Can anyone advise the idea of solving such a task without going through all subsets?

Question

Ice-Cream: The beach stretches along the seacoast like a narrow strip. At some points of the beach the ice cream stalls are located. One day not all the ice cream sellers come to work. Distribute the sellers among the ice-cream stalls so that the minimum distance between them is as much as possible. So they will interfere less with each other.

Input: The first line contains the number of stalls n (2 < n < 10001) and the number of ice cream sellers k (1 < k < n) at work. The second line contains n positive integers in increasing order - the coordinates of the stalls (the coordinates are not greater than 109).
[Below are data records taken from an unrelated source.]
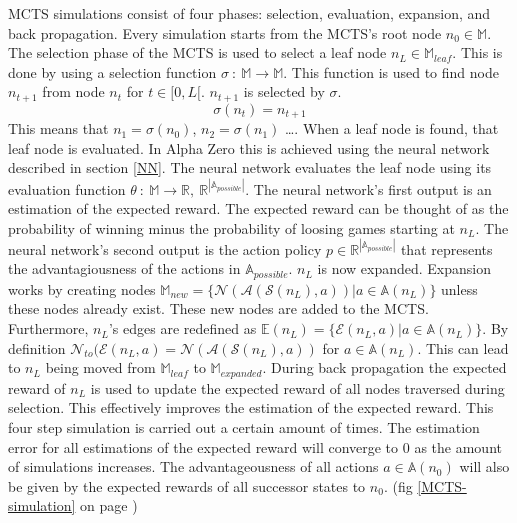 \documentclass[12pt]{article}
\newcommand{\imgRef}[1]{(fig \ref{#1} on page \pageref{#1})}
\begin{document}
MCTS simulations consist of four phases: selection, evaluation, expansion, and back propagation. Every simulation starts from the MCTS's root node \(n_0 \in \mathbb{M}\). The selection phase of the MCTS is used to select a leaf node \(n_L \in \mathbb{M}_{leaf}\). This is done by using a selection function \(\sigma~:~\mathbb{M}\to\mathbb{M}\). This function is used to find node \(n_{t+1}\) from node \(n_t\) for \(t\in [0,L[\). \(n_{t+1}\) is selected by \(\sigma\).
\begin{equation}
\sigma(n_t) = n_{t+1}
\end{equation}
 This means that \(n_1 = \sigma(n_0)\), \(n_2 =  \sigma(n_1)\) \dots. When a leaf node is found, that leaf node is evaluated. In Alpha Zero this is achieved using the neural network described in section \ref{NN}. The neural network evaluates the leaf node using its evaluation function \(\theta~:~\mathbb{M}\to \mathbb{R},~\mathbb{R}^{|\mathbb{A}_{possible}|}\). The neural network's first output is an estimation of the expected reward. The expected reward can be thought of as the probability of winning minus the probability of loosing games starting at \(n_L\). The neural network's second output is the action policy \(p\in\mathbb{R}^{|\mathbb{A}_{possible}|}\) that represents the advantagiousness of the actions in \(\mathbb{A}_{possible}\). \(n_L\) is now expanded. Expansion works by creating nodes \(\mathbb{M}_{new} = \{\mathcal{N}(\mathcal{A}(\mathcal{S}(n_L), a)) | a \in \mathbb{A}(n_L)\}\) unless these nodes already exist. These new nodes are added to the MCTS. Furthermore, \(n_L\)'s edges are redefined as \(\mathbb{E}(n_L) = \{\mathcal{E}(n_L, a) | a \in \mathbb{A}(n_L)\}\). By definition \(\mathcal{N}_{to}(\mathcal{E}(n_L, a) = \mathcal{N}(\mathcal{A}(\mathcal{S}(n_L), a))\) for \(a\in\mathbb{A}(n_L)\). This can lead to \(n_L\) being moved from \(\mathbb{M}_{leaf}\) to \(\mathbb{M}_{expanded}\). During back propagation the expected reward of \(n_L\) is used to update the expected reward of all nodes traversed during selection. This effectively improves the estimation of the expected reward. This four step simulation is carried out a certain amount of times. The estimation error for all estimations of the expected reward will converge to \(0\) as the amount of simulations increases. The advantageousness of all actions \(a  \in \mathbb{A}(n_0)\) will also be given by the expected rewards of all successor states to \(n_0\). \imgRef{MCTS-simulation}
\end{document}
Output: Print one number - the minimum distance between the adjacent stalls in the optimal arrangement.

Input example:

5 3
1 2 3 100 1000

Output example: 99

This is what I have come up with so far. It is working not fast enough and I need other idea.

import java.util.Scanner;

public class Main 
{
    public static void main(String[] args)
    {
        Scanner s = new Scanner(System.in);
        int[] n = new int[s.nextInt()]; 


  int   k = s.nextInt();
        for(int i = 0; i < n.length; i++)
        {n[i] = s.nextInt();}

    int c = -1;
    int[] cA = new int[k + 3]; //control array
    for(int j = 1; j < cA.length; j++)
    {cA[j] = j - 1;}
    cA[k+1] = n.length;
    cA[k+2] = 0;
    while(true) 
    {
        int currentCoordinate = -1, previousCoordinate = -1, minDist = -1;
        for(int i = 1; i <= k; i++)
        {
            if(currentCoordinate == -1)
            {currentCoordinate = n[cA[i]];}
            else
            {
                previousCoordinate = currentCoordinate;
                currentCoordinate = n[cA[i]];
                int currentDistance = currentCoordinate - previousCoordinate;
                if(minDist == -1 || minDist > currentDistance)
                {minDist = currentDistance;}
            }
        }
        if(minDist > c)
        {c = minDist;}

        int j = 1;
        while(cA[j] + 1 == cA[j + 1]) 
        {cA[j] = j - 1; j++;}

        if(j > k)
        {break;}
        cA[j] = cA[j] + 1;
    }
    System.out.println(c);
}        

}

Answer 1

This problem is solvable using binary search. First assume the answer is x. It means the minimum distance between two stalls is x. A greedy approach can verify this assumption. It is obvious that in the best configuration we have to use the leftmost stall (Can be easily proven by contradiction). Now traverse the points from left to right until the distance between the leftmost point and the rightmost point is less than x. Upon reaching to the first point (p_i) that its distance to the leftmost point is bigger than x increment your counter. From now on your leftmost is p_x. Repeat this process until you reach the end of the points. Now if your counter is bigger than k it means that you can increase the value of x and vice versa.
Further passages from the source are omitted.